Сюжет двух взаимосвязанных стихотворений перекликается с сюжетом еще одного – «Многие, друг мой, любили тебя…» – и строчками «Я гостей сегодня дожидаюсь, / Нам нельзя побыть наедине». Впрочем, не только это указывает на повышенный интерес переводчика к этим текстам. Лишь они из всех двадцати четырех переводов Добролюбова были опубликованы им самим – вставлены в текст его статьи «Песни Беранже» (Современник. 1858. № 12), основной пафос которой состоял в закреплении взгляда на Беранже как на истинно народного поэта, а не только певца гризеток и политического памфлетиста. Для подтверждения прогрессивности взглядов Беранже на увлекающихся женщин Добролюбов приводит указанные стихотворения Гейне в собственном переводе как прекрасную иллюстрацию полной свободы женщины в своем выборе:
«В этом отношении на нас всегда производили сильное впечатление два стихотворения Гейне, составляющие, собственно, одно целое… Мы, кстати, приведем их здесь в переводе, который находится у нас под руками и который не был еще напечатан»{195}.
Лирика Гейне, к которой Добролюбов проявлял устойчивый интерес, стала моделью для осмысления его переживаний, но не вызвала последовательного усвоения поэтических образов. Добролюбов усвоил лишь знаменитую иронию Гейне. И это не случайно. Поэтический язык для оригинальных текстов Добролюбов заимствовал у Некрасова, так как поэтический язык Гейне, специфика которого, по наблюдению Юрия Тынянова, состоит в игре взаимных отражений{196}, оказался далеким от той степени рефлексивности, которая присуща добролюбовским автобиографичным текстам. Добролюбову это и было нужно: он искал подходящий способ «переработать» опыт своего «падения», переживая его полусерьезно и иронически. Так лирика Гейне снабдила русского подражателя и переводчика необходимыми для этого «ресурсами».
В восприятии же Добролюбова противоречия между разными ипостасями Гейне не было. Мысли и чувства, выражаемые в интимной лирике, были составной частью комплекса радикальных идей: Гейне как «барабанщик воинственного легиона молодых деятелей юной Германии» (так назван поэт в рецензии Добролюбова на его стихи, переведенные Михаилом Михайловым) должен был во всех смыслах «уснувших от сна пробудить». В приватной сфере в то же самое время Добролюбов-читатель оказывается страстным обожателем любовных повестей Тургенева, а Добролюбов-лирик пользуется поэтической фразеологией Фета, подражает Некрасову и вдохновляется Гейне.
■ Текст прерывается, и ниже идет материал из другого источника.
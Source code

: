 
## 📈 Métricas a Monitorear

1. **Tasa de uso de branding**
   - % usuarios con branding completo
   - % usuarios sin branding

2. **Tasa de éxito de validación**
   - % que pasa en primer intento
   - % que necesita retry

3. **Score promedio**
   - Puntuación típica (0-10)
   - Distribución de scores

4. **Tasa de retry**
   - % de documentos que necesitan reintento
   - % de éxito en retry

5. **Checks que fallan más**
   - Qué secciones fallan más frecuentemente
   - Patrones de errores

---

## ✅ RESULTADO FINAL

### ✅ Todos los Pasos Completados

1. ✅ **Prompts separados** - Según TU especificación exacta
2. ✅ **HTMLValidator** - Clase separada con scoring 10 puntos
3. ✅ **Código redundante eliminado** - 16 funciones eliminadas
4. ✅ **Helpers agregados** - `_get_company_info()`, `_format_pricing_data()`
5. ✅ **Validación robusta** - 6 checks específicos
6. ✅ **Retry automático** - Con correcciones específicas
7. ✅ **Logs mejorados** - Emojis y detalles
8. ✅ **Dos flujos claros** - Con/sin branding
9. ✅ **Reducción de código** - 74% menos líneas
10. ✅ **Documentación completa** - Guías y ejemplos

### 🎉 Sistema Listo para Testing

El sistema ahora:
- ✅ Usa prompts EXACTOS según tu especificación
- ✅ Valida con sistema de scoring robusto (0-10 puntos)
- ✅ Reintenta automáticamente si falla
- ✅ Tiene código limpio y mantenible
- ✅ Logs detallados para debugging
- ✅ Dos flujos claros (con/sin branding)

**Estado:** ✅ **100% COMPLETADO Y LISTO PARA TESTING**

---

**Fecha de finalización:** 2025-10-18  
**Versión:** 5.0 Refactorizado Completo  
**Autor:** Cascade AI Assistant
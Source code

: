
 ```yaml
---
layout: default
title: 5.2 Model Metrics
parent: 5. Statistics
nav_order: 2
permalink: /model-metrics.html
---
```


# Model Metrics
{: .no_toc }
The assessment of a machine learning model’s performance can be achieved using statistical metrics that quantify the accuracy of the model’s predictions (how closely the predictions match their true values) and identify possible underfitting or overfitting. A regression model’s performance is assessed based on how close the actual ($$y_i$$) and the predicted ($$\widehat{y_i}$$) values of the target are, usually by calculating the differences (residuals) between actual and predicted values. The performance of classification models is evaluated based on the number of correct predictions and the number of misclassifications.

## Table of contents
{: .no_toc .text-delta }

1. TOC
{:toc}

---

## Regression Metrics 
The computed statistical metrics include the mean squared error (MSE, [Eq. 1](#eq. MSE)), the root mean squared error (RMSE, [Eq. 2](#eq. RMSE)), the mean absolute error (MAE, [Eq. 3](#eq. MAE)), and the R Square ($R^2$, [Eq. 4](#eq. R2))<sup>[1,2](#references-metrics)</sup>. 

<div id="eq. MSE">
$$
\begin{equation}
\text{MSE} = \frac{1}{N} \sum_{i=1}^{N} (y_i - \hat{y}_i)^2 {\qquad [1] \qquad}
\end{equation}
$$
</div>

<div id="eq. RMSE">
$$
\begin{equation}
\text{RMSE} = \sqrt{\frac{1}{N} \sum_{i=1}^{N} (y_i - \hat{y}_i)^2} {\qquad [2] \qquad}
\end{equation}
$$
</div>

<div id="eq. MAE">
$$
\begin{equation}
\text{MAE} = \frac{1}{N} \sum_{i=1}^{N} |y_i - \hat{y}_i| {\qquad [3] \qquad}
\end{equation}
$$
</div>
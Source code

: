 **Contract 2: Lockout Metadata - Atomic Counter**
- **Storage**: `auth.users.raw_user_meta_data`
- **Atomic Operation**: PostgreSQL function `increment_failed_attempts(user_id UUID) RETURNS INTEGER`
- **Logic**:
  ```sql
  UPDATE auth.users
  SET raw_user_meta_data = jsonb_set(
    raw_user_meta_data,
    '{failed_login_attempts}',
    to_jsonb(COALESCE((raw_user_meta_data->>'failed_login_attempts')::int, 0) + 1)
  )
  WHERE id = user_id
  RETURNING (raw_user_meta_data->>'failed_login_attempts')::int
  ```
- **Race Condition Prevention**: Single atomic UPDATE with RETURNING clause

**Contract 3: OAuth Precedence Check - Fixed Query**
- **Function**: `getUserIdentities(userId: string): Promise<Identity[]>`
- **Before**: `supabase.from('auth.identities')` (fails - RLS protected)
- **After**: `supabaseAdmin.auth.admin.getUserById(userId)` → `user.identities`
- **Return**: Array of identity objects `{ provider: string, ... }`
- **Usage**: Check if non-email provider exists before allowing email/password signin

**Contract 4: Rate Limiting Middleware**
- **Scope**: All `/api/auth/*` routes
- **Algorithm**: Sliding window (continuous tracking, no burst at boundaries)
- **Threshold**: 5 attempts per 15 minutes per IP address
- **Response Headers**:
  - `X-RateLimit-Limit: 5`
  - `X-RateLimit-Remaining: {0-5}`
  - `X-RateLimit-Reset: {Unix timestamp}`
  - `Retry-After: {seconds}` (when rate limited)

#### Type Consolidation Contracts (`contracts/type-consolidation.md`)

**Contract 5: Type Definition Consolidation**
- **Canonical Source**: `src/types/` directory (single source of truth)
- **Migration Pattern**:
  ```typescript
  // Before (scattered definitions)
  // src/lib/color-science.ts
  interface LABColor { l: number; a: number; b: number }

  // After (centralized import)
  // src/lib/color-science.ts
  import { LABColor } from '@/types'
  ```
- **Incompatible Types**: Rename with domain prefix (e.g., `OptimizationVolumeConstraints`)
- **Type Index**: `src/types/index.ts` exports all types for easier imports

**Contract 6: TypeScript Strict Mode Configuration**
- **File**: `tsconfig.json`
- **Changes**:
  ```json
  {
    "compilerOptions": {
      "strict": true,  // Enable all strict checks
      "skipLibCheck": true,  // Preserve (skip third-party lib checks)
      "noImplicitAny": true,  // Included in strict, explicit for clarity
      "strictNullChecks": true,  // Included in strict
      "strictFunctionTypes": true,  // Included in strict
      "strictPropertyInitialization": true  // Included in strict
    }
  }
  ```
История с Терезой Грюнвальд, возможно, не стоила бы столь подробного описания, если бы не повлекла за собой существенные изменения в мировоззрении Добролюбова. Столкнувшись с миром «дам полусвета» и обитательниц домов терпимости, Добролюбов очень быстро сменил брезгливое и дидактически-суровое отношение к ним на апологию проституции, которая в его глазах становится теперь символом социальной несправедливости и уравнивается с любой иной «продажей» себя – своего таланта или интеллекта. Новая концепция «падших», разумеется, полностью вписывалась в демократические воззрения начинающего критика и, более того, была подготовлена и чтением Фейербаха, и разговорами с Чернышевским конца 1856-го – начала 1857 года. Добролюбов неуклонно и очень быстро двигался к всё более радикальным взглядам, которые не отставали от передовой европейской повестки. Если внимательно прочитать публицистику и критику Добролюбова 1857–1861 годов, то в ней легко заметить следы новой концепции свободной любви, которую он начинает исповедовать во время романа с Терезой. Например, в статье «Песни Беранже» (1858) Добролюбов разделяет прогрессивные взгляды французского песенника на свободу выбора для женщины: «Это… гуманное признание того, как нелепы и бессовестны всякого рода принудительные меры в отношении к женскому сердцу. Беранже… не может унизиться до того, чтобы позволить себе презирать и ненавидеть женщину за то только, что она, переставши любить одного, отдалась другому»{197}.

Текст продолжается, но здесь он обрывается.